Sustainable intensification in the Brazilian cattle industry: The role for reduced slaughter age

Marin Elisabeth Skidmore, Kaitlyn M. Sims, Lisa L. Rausch, Holly K. Gibbs

Research output: Contribution to journalArticlepeer-review


The cattle industry in the Brazilian Amazon causes vast deforestation while producing at only one-third of the sustainable capacity. Slaughtering cattle at a younger age directly increases production per hectare per year, all else equal, and provides a potential path for sustainable intensification. Here we show that slaughter age is decreasing in the Amazon biome, but this increase in productivity varies across space and throughout the cattle supply chain.

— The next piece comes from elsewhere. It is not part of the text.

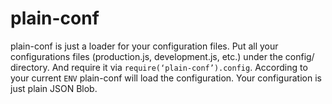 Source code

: # plain-conf
plain-conf is just a loader for your configuration files. Put all your configurations files (production.js, development.js, etc.) under the config/ directory. And require it via `require(‘plain-conf’).config`. According to your current `ENV` plain-conf will load the configuration. Your configuration is just plain JSON Blob.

We characterize the properties and municipalities that have reduced slaughter age, providing insights into the incentives and barriers to this form of intensification. Most notably, reductions in slaughter age occurred in regions with low remaining forest cover and on properties with little current deforestation, suggesting that ranchers intensify via slaughter age as an alternative to deforestation. We then estimate how changing production practices to reduce slaughter age can reduce enteric methane emissions, accounting for production of additional feed. Our results indicate that reducing slaughter age through improved pasture and feed sources are a path to lower global GHG emissions from cattle production, particularly as beef is increasingly produced in developing countries with historically higher emissions. Yet in the Amazon, deforestation remains the leading source of GHG emissions, necessitating that any effort to reduce slaughter age must be coupled with strict enforcement of zero-deforestation policy. Our findings demonstrate the potential of policy limiting deforestation as a means to reduce both emissions from deforestation and enteric emissions from cattle.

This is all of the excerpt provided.